Geekcape Games Reviews Portal 2 (Single Player)

This is going to be a rough one. The problem here is the best part of Portal 2 is the story. It truly is the prime focus on why you would want to buy it. So to sit here and point out as much about the story that I really liked as possible would probably just shaft whoever reads this. So I’m going to have to choose my words wisely and edit the crap out of this to ensure maximum non-spoiler-age. So lets see what GlaDOS has been up to this whole time.

Return to the Rabbit Hole

I played the original Portal a little late in the game. Luckily, it was one of the few games that was able to live up to the hype that was built up for me during its life in the market. I think I picked it up about a year after release and still enjoyed playing it. The puzzles weren’t necessarily hard at all. I never found myself stumped, but that was me. I heard it wasn’t much harder in Portal 2, and it really wasn’t. The eventual addition of new puzzle elements livened things up a little, but were normalized when I realized the almost mechanical and repeatable functions to them. Still though, had they not been there and if I was left with just the gun and some boxes, I wouldn’t have given Valve as much credit for pushing the FPS platform puzzler genre.

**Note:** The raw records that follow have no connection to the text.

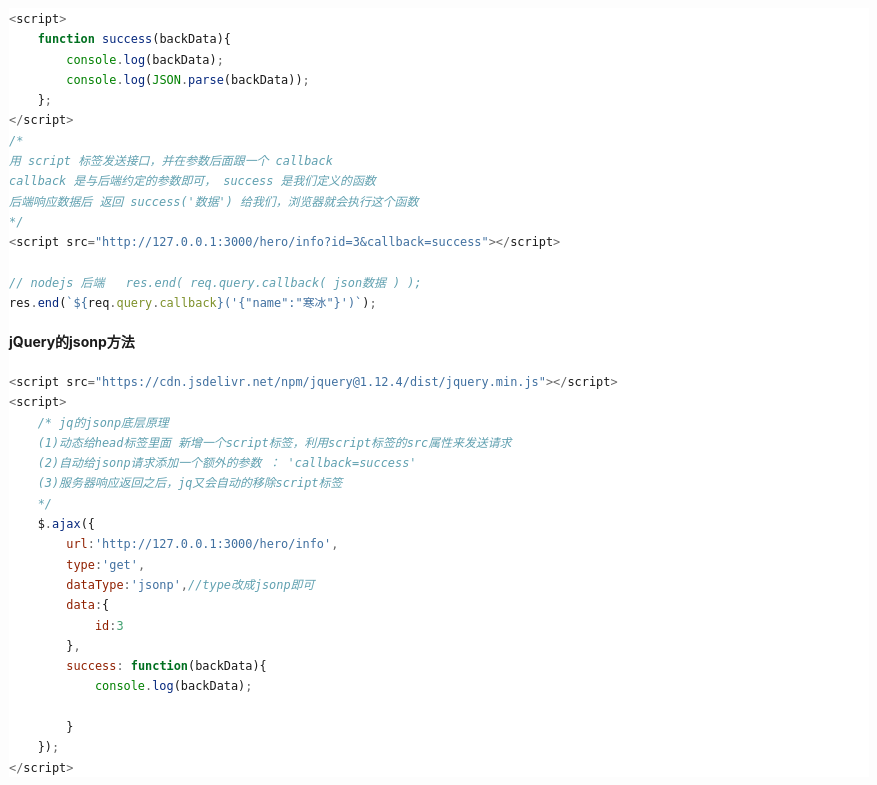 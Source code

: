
 ```javascript
<script>
    function success(backData){
        console.log(backData);
        console.log(JSON.parse(backData));
    };
</script>
/*
用 script 标签发送接口，并在参数后面跟一个 callback
callback 是与后端约定的参数即可， success 是我们定义的函数
后端响应数据后 返回 success('数据') 给我们，浏览器就会执行这个函数
*/
<script src="http://127.0.0.1:3000/hero/info?id=3&callback=success"></script>

// nodejs 后端   res.end( req.query.callback( json数据 ) );
res.end(`${req.query.callback}('{"name":"寒冰"}')`);
```

#### jQuery的jsonp方法

```javascript
<script src="https://cdn.jsdelivr.net/npm/jquery@1.12.4/dist/jquery.min.js"></script>
<script>
    /* jq的jsonp底层原理
    (1)动态给head标签里面 新增一个script标签，利用script标签的src属性来发送请求
    (2)自动给jsonp请求添加一个额外的参数 ： 'callback=success'
    (3)服务器响应返回之后，jq又会自动的移除script标签
    */
    $.ajax({
        url:'http://127.0.0.1:3000/hero/info',
        type:'get',
        dataType:'jsonp',//type改成jsonp即可
        data:{
            id:3
        },
        success: function(backData){
            console.log(backData);

        }
    });
</script>
```

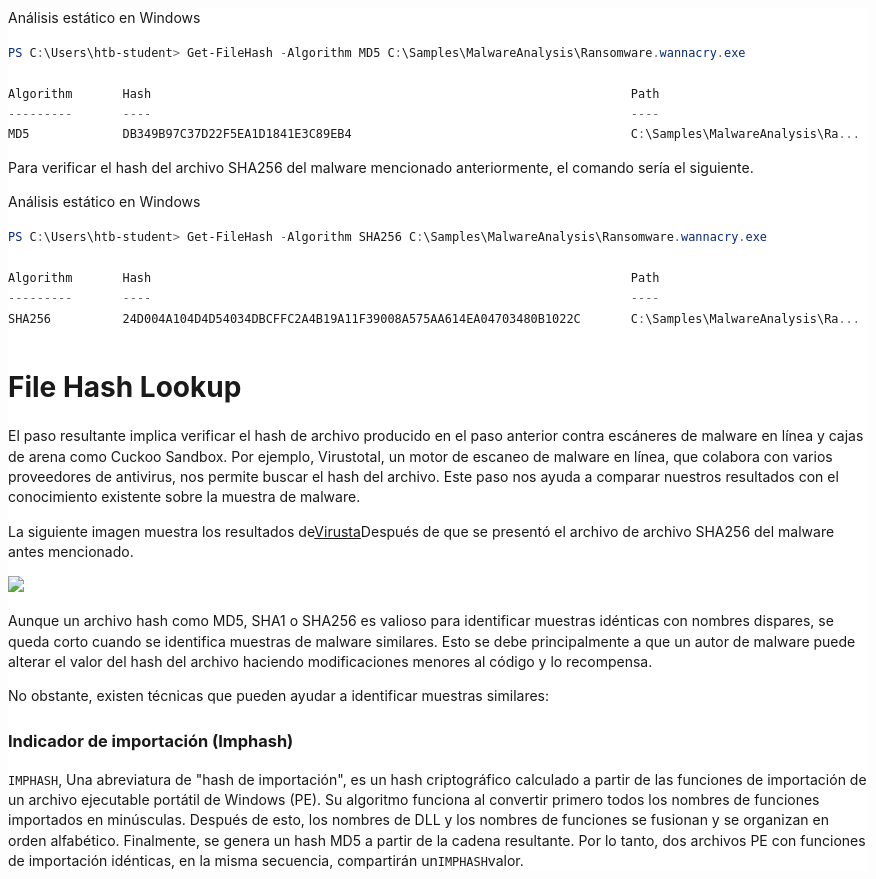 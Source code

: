 Análisis estático en Windows

```powershell
PS C:\Users\htb-student> Get-FileHash -Algorithm MD5 C:\Samples\MalwareAnalysis\Ransomware.wannacry.exe

Algorithm       Hash                                                                   Path
---------       ----                                                                   ----
MD5             DB349B97C37D22F5EA1D1841E3C89EB4                                       C:\Samples\MalwareAnalysis\Ra...

```

Para verificar el hash del archivo SHA256 del malware mencionado anteriormente, el comando sería el siguiente.

Análisis estático en Windows

```powershell
PS C:\Users\htb-student> Get-FileHash -Algorithm SHA256 C:\Samples\MalwareAnalysis\Ransomware.wannacry.exe

Algorithm       Hash                                                                   Path
---------       ----                                                                   ----
SHA256          24D004A104D4D54034DBCFFC2A4B19A11F39008A575AA614EA04703480B1022C       C:\Samples\MalwareAnalysis\Ra...

```

# **File Hash Lookup**

El paso resultante implica verificar el hash de archivo producido en el paso anterior contra escáneres de malware en línea y cajas de arena como Cuckoo Sandbox. Por ejemplo, Virustotal, un motor de escaneo de malware en línea, que colabora con varios proveedores de antivirus, nos permite buscar el hash del archivo. Este paso nos ayuda a comparar nuestros resultados con el conocimiento existente sobre la muestra de malware.

La siguiente imagen muestra los resultados de[Virusta](https://www.virustotal.com/gui/home/search)Después de que se presentó el archivo de archivo SHA256 del malware antes mencionado.

![](https://academy.hackthebox.com/storage/modules/227/virustotal_scan.png)

Aunque un archivo hash como MD5, SHA1 o SHA256 es valioso para identificar muestras idénticas con nombres dispares, se queda corto cuando se identifica muestras de malware similares. Esto se debe principalmente a que un autor de malware puede alterar el valor del hash del archivo haciendo modificaciones menores al código y lo recompensa.

No obstante, existen técnicas que pueden ayudar a identificar muestras similares:

### **Indicador de importación (Imphash)**

`IMPHASH`, Una abreviatura de "hash de importación", es un hash criptográfico calculado a partir de las funciones de importación de un archivo ejecutable portátil de Windows (PE). Su algoritmo funciona al convertir primero todos los nombres de funciones importados en minúsculas. Después de esto, los nombres de DLL y los nombres de funciones se fusionan y se organizan en orden alfabético. Finalmente, se genera un hash MD5 a partir de la cadena resultante. Por lo tanto, dos archivos PE con funciones de importación idénticas, en la misma secuencia, compartirán un`IMPHASH`valor.
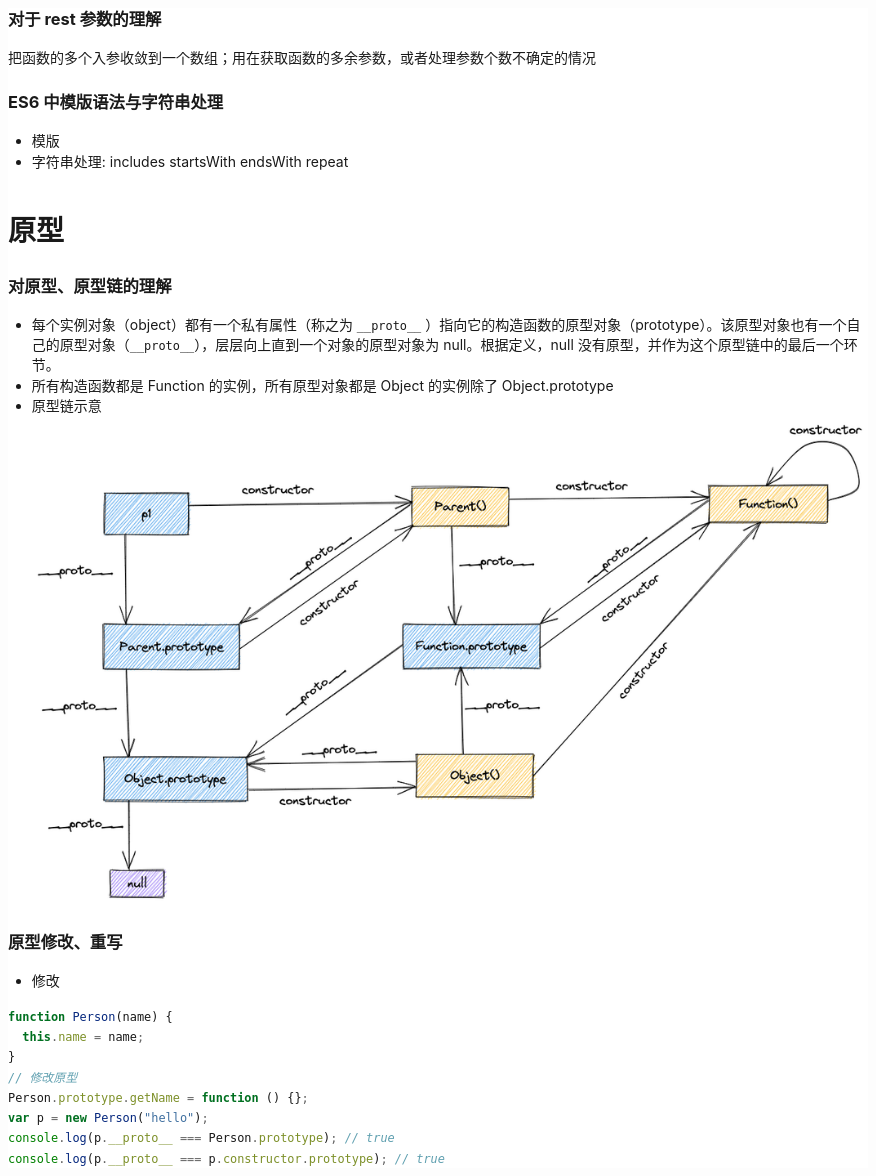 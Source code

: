 ### 对于 rest 参数的理解

把函数的多个入参收敛到一个数组；用在获取函数的多余参数，或者处理参数个数不确定的情况

### ES6 中模版语法与字符串处理

- 模版
- 字符串处理: includes startsWith endsWith repeat

# 原型

### 对原型、原型链的理解

- 每个实例对象（object）都有一个私有属性（称之为 `__proto__` ）指向它的构造函数的原型对象（prototype）。该原型对象也有一个自己的原型对象（`__proto__`），层层向上直到一个对象的原型对象为 null。根据定义，null 没有原型，并作为这个原型链中的最后一个环节。
- 所有构造函数都是 Function 的实例，所有原型对象都是 Object 的实例除了 Object.prototype
- 原型链示意
  ![原型链示意](./static/prototype.png)

### 原型修改、重写

- 修改

```js
function Person(name) {
  this.name = name;
}
// 修改原型
Person.prototype.getName = function () {};
var p = new Person("hello");
console.log(p.__proto__ === Person.prototype); // true
console.log(p.__proto__ === p.constructor.prototype); // true
```
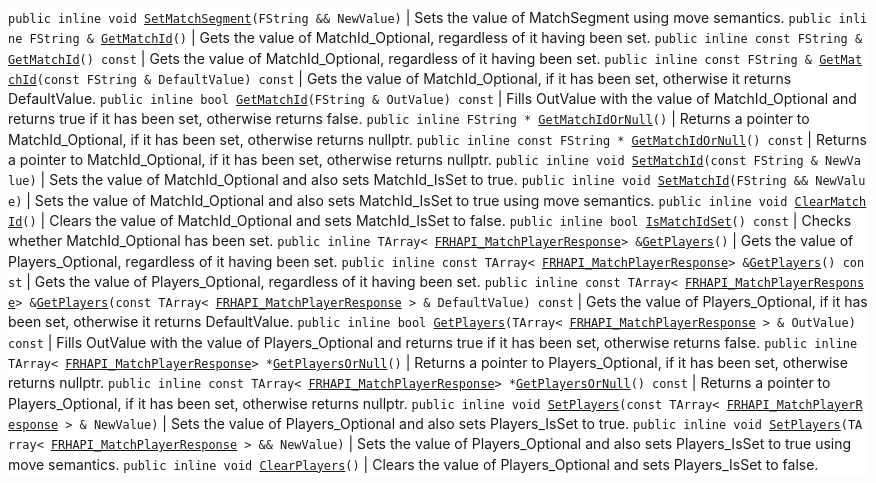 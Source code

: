 `public inline void `[`SetMatchSegment`](#structFRHAPI__MatchSegmentWithPlayers_1a96692c9bc67d2295ba678a951f5aa03c)`(FString && NewValue)` | Sets the value of MatchSegment using move semantics.
`public inline FString & `[`GetMatchId`](#structFRHAPI__MatchSegmentWithPlayers_1a347d633371db8eb8a73cc63efb3e1dcd)`()` | Gets the value of MatchId_Optional, regardless of it having been set.
`public inline const FString & `[`GetMatchId`](#structFRHAPI__MatchSegmentWithPlayers_1aba9f8d36a4f962eaac28ec25aecae0b8)`() const` | Gets the value of MatchId_Optional, regardless of it having been set.
`public inline const FString & `[`GetMatchId`](#structFRHAPI__MatchSegmentWithPlayers_1afbef50f99aa26e5e888b88f419c4c2ca)`(const FString & DefaultValue) const` | Gets the value of MatchId_Optional, if it has been set, otherwise it returns DefaultValue.
`public inline bool `[`GetMatchId`](#structFRHAPI__MatchSegmentWithPlayers_1a611846110c3cc227df68cfa09252c29f)`(FString & OutValue) const` | Fills OutValue with the value of MatchId_Optional and returns true if it has been set, otherwise returns false.
`public inline FString * `[`GetMatchIdOrNull`](#structFRHAPI__MatchSegmentWithPlayers_1a66f58256ef342c0857fab9075d9d61e0)`()` | Returns a pointer to MatchId_Optional, if it has been set, otherwise returns nullptr.
`public inline const FString * `[`GetMatchIdOrNull`](#structFRHAPI__MatchSegmentWithPlayers_1a0dcab390a83dea382a16b973abccd06c)`() const` | Returns a pointer to MatchId_Optional, if it has been set, otherwise returns nullptr.
`public inline void `[`SetMatchId`](#structFRHAPI__MatchSegmentWithPlayers_1af8b7494249325cac7f01dd49edfc45dd)`(const FString & NewValue)` | Sets the value of MatchId_Optional and also sets MatchId_IsSet to true.
`public inline void `[`SetMatchId`](#structFRHAPI__MatchSegmentWithPlayers_1ae08616911e245cb35bb2d2c08f916adc)`(FString && NewValue)` | Sets the value of MatchId_Optional and also sets MatchId_IsSet to true using move semantics.
`public inline void `[`ClearMatchId`](#structFRHAPI__MatchSegmentWithPlayers_1ada9fb5b63bc3e430f786d150021e532d)`()` | Clears the value of MatchId_Optional and sets MatchId_IsSet to false.
`public inline bool `[`IsMatchIdSet`](#structFRHAPI__MatchSegmentWithPlayers_1a188fd222e294dd4a535299e4632bf9b7)`() const` | Checks whether MatchId_Optional has been set.
`public inline TArray< `[`FRHAPI_MatchPlayerResponse`](RHAPI_MatchPlayerResponse.md#structFRHAPI__MatchPlayerResponse)` > & `[`GetPlayers`](#structFRHAPI__MatchSegmentWithPlayers_1a78e05d281164e73e2953bffdd576d6c7)`()` | Gets the value of Players_Optional, regardless of it having been set.
`public inline const TArray< `[`FRHAPI_MatchPlayerResponse`](RHAPI_MatchPlayerResponse.md#structFRHAPI__MatchPlayerResponse)` > & `[`GetPlayers`](#structFRHAPI__MatchSegmentWithPlayers_1a373e44be283580c0f24d49a702c1ffe1)`() const` | Gets the value of Players_Optional, regardless of it having been set.
`public inline const TArray< `[`FRHAPI_MatchPlayerResponse`](RHAPI_MatchPlayerResponse.md#structFRHAPI__MatchPlayerResponse)` > & `[`GetPlayers`](#structFRHAPI__MatchSegmentWithPlayers_1a74a7763b46c2e48fdeda5731006a1828)`(const TArray< `[`FRHAPI_MatchPlayerResponse`](RHAPI_MatchPlayerResponse.md#structFRHAPI__MatchPlayerResponse)` > & DefaultValue) const` | Gets the value of Players_Optional, if it has been set, otherwise it returns DefaultValue.
`public inline bool `[`GetPlayers`](#structFRHAPI__MatchSegmentWithPlayers_1afc4e5cd4c781b7fbb952f413a6a0f396)`(TArray< `[`FRHAPI_MatchPlayerResponse`](RHAPI_MatchPlayerResponse.md#structFRHAPI__MatchPlayerResponse)` > & OutValue) const` | Fills OutValue with the value of Players_Optional and returns true if it has been set, otherwise returns false.
`public inline TArray< `[`FRHAPI_MatchPlayerResponse`](RHAPI_MatchPlayerResponse.md#structFRHAPI__MatchPlayerResponse)` > * `[`GetPlayersOrNull`](#structFRHAPI__MatchSegmentWithPlayers_1ac6f5c7b30d3c77d6bd3dfa9c5646665b)`()` | Returns a pointer to Players_Optional, if it has been set, otherwise returns nullptr.
`public inline const TArray< `[`FRHAPI_MatchPlayerResponse`](RHAPI_MatchPlayerResponse.md#structFRHAPI__MatchPlayerResponse)` > * `[`GetPlayersOrNull`](#structFRHAPI__MatchSegmentWithPlayers_1a4060dd13f1ee2d7ccfe0fc5c7d219a87)`() const` | Returns a pointer to Players_Optional, if it has been set, otherwise returns nullptr.
`public inline void `[`SetPlayers`](#structFRHAPI__MatchSegmentWithPlayers_1abf398fe8e5af98af600cae10c042ce72)`(const TArray< `[`FRHAPI_MatchPlayerResponse`](RHAPI_MatchPlayerResponse.md#structFRHAPI__MatchPlayerResponse)` > & NewValue)` | Sets the value of Players_Optional and also sets Players_IsSet to true.
`public inline void `[`SetPlayers`](#structFRHAPI__MatchSegmentWithPlayers_1a4dad13b8171b716b0a11a565075903a2)`(TArray< `[`FRHAPI_MatchPlayerResponse`](RHAPI_MatchPlayerResponse.md#structFRHAPI__MatchPlayerResponse)` > && NewValue)` | Sets the value of Players_Optional and also sets Players_IsSet to true using move semantics.
`public inline void `[`ClearPlayers`](#structFRHAPI__MatchSegmentWithPlayers_1a942c9f48d6a439b1a1c55c698a90b4a2)`()` | Clears the value of Players_Optional and sets Players_IsSet to false. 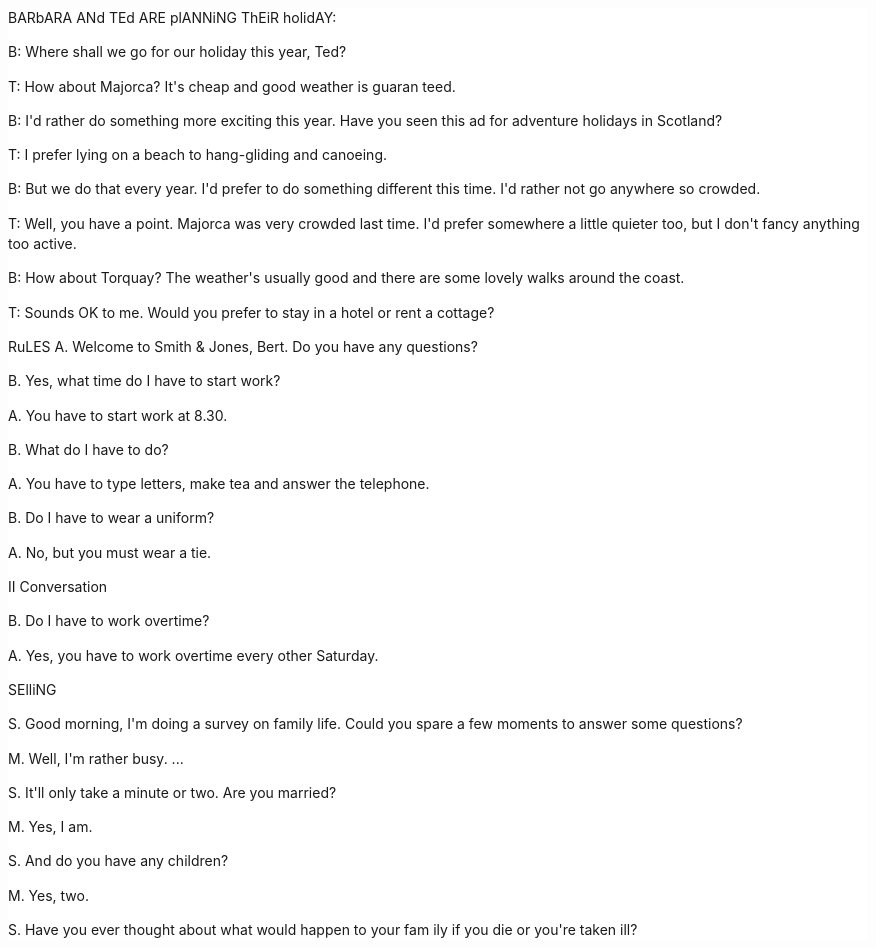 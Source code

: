 BARbARA ANd TEd ARE plANNiNG ThEiR holidAY: 

B: Where shall we go for our holiday this year, Ted? 

T: How about Majorca? It's cheap and good weather is guaran­
teed. 

B: I'd rather do something more exciting this year. Have you seen 
this ad for adventure holidays in Scotland? 

T: I prefer lying on a beach to hang-gliding and canoeing. 

B: But we do that every year. I'd prefer to do something different 
this time. I'd rather not go anywhere so crowded. 

T: Well, you have a point. Majorca was very crowded last time. I'd 
prefer somewhere a little quieter too, but I don't fancy anything 
too active. 

B: How about Torquay? The weather's usually good and there 
are some lovely walks around the coast. 

T: Sounds OK to me. Would you prefer to stay in a hotel or rent a 
cottage? 

RuLES 
A. Welcome to Smith & Jones, Bert. Do you have any questions? 

B. Yes, what time do I have to start work? 

A. You have to start work at 8.30. 

B. What do I have to do? 

A. You have to type letters, make tea and answer the telephone. 

B. Do I have to wear a uniform? 

A. No, but you must wear a tie. 



II Conversation 

B. Do I have to work overtime? 

A. Yes, you have to work overtime every other Saturday. 

SElliNG 

S. Good morning, I'm doing a survey on family life. Could you 
spare a few moments to answer some questions? 

M. Well, I'm rather busy. ... 

S. It'll only take a minute or two. Are you married? 

M. Yes, I am. 

S. And do you have any children? 

M. Yes, two. 

S. Have you ever thought about what would happen to your fam­
ily if you die or you're taken ill? 

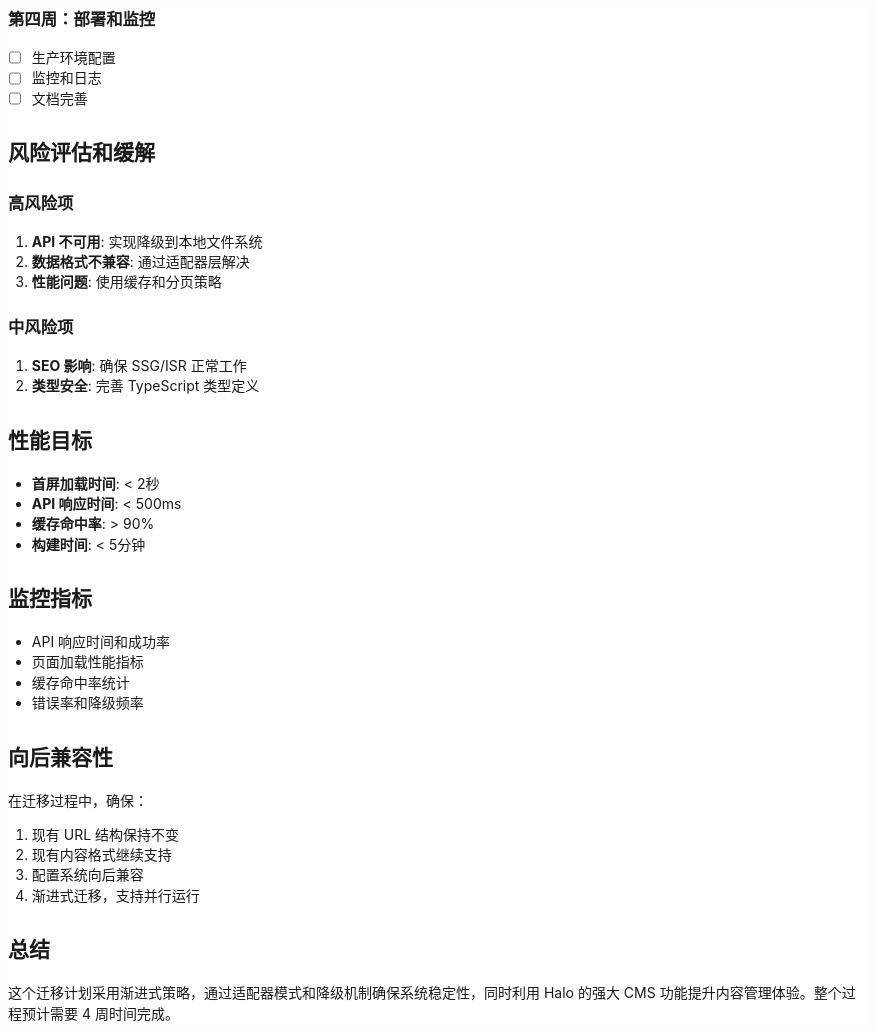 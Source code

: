 ### 第四周：部署和监控
- [ ] 生产环境配置
- [ ] 监控和日志
- [ ] 文档完善

## 风险评估和缓解

### 高风险项
1. **API 不可用**: 实现降级到本地文件系统
2. **数据格式不兼容**: 通过适配器层解决
3. **性能问题**: 使用缓存和分页策略

### 中风险项
1. **SEO 影响**: 确保 SSG/ISR 正常工作
2. **类型安全**: 完善 TypeScript 类型定义

## 性能目标

- **首屏加载时间**: < 2秒
- **API 响应时间**: < 500ms
- **缓存命中率**: > 90%
- **构建时间**: < 5分钟

## 监控指标

- API 响应时间和成功率
- 页面加载性能指标
- 缓存命中率统计
- 错误率和降级频率

## 向后兼容性

在迁移过程中，确保：
1. 现有 URL 结构保持不变
2. 现有内容格式继续支持
3. 配置系统向后兼容
4. 渐进式迁移，支持并行运行

## 总结

这个迁移计划采用渐进式策略，通过适配器模式和降级机制确保系统稳定性，同时利用 Halo 的强大 CMS 功能提升内容管理体验。整个过程预计需要 4 周时间完成。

In terms of the game though, it flowed really well. One thing I tend to look out for with Valve now and days is the concept of visuals dominating the storyline. What visual elements were used? How did these play into the overall story? Did the color palettes add to or subtract from this feeling? This all started after going through the Team Fortress 2 levels and listening to all the production commentary. How much emphasis was put into the subtle-yet-not details of each level. I brought that mindset to Portal 2 due to my own personal branding of Valve’s creation process, and I felt it was a great start. You really do notice a lot more when taking these things into account. The whole sequence of events felt actively better when understanding how they looked and why.  Watching the testing facilities “regenerate” as GlaDOS brought them all back on line taking the lighting and foliage away from the back-to-nature feel they had and bring them to the cold and grey offices’ of science. Walking through what felt like a whole other era when you came up on the old Aperture Labs. Seeing the chaos over take the testing grounds. All these things made the game way more immersive, and the characters used to flesh out the whole thing were spot on with what the generally whimsical and still ominous world of Aperture needed.

Lets Meet the Cast

In the first game you are introduced to GlaDOS, yourself and whoever is going crazy and writing messages all over the facility’s underbelly. They added a few more names to that roster, and thankfully none of them were just filler. They all had a great amount of thought behind them. GlaDOS is back in all her insanity. The new guiding voice of Cave Johnson takes you on the tour of three different situations that Aperture went through in his life time. You get to see the evolution of the whole lab as it goes from stagnant to thriving. The comic voice of AI unit Wheatley breaking up what could have been more of the same without him. I don’t know how much further I want to go into this though. The story is driven strongly by the characters, and to bring up too much more could reveal major plot twists that were strewn about the story. Though I feel many of them were easy to call early for me, it made them no less brilliant. Definitely a story worthy of the cult following behind the Portal IP. It has the ability to be approached with fresh eyes, but you will most likely miss out on the “nostalgia” moments if you do, and if your thinking about getting both, just do it. The benefit to playing these two games in order is better than going back afterwards.

This is Still a Game

Story is all well and good, but past that this is, in fact, a game and should be held under that microscope as well. Currently I’ve completed both single and multiplayer all the way through. This has clocked me in at about 9 hours total for both. The single player alone took no more than 5 hours for me. In terms of gameplay I usually take offense to that. For $50 I’d at least expect the standard 8 hour core storyline. But with Portal 2 I honestly don’t know where I stand on this issue. On one hand it felt short, but on the other there was a lot of content stuffed into those hours. On one hand the platforming seemed dumbed down (for me this was due to the focus on cross platform), but on the other hand the additions made to the puzzle side of things refreshed the IP as opposed to rehashing it. Its just a tug-o-war as to whether or not I can definitively say if I felt the decisions made in this regard had merit. It kind of makes this a hard sell to me, though the cross-platform function seems to work wonders, and for that alone this could mean great things in the future in terms of inter-platform projects. I feel I will be in turmoil over this for a while as to whether or not I feel the story was enough to genuinely carry me through the lack of everything else.

Side Thoughts

Its always great to see Valve put out some more work, but in today’s gaming landscape there were still some things that left me wondering. In particular, the load times. Though I believe that there was some kind of grand scheme reason behind the need for this game to load as often as it does, I can’t help but take issue with it. Especially early on when I find myself tearing through the easier puzzles, it makes me cringe when I’m faced with a load screen every five minutes. That is really my biggest problem with Portal 2. It might be better if I knew why but until then I’ll just have to stay annoyed at every awful load screen breaking up what was otherwise a good experience.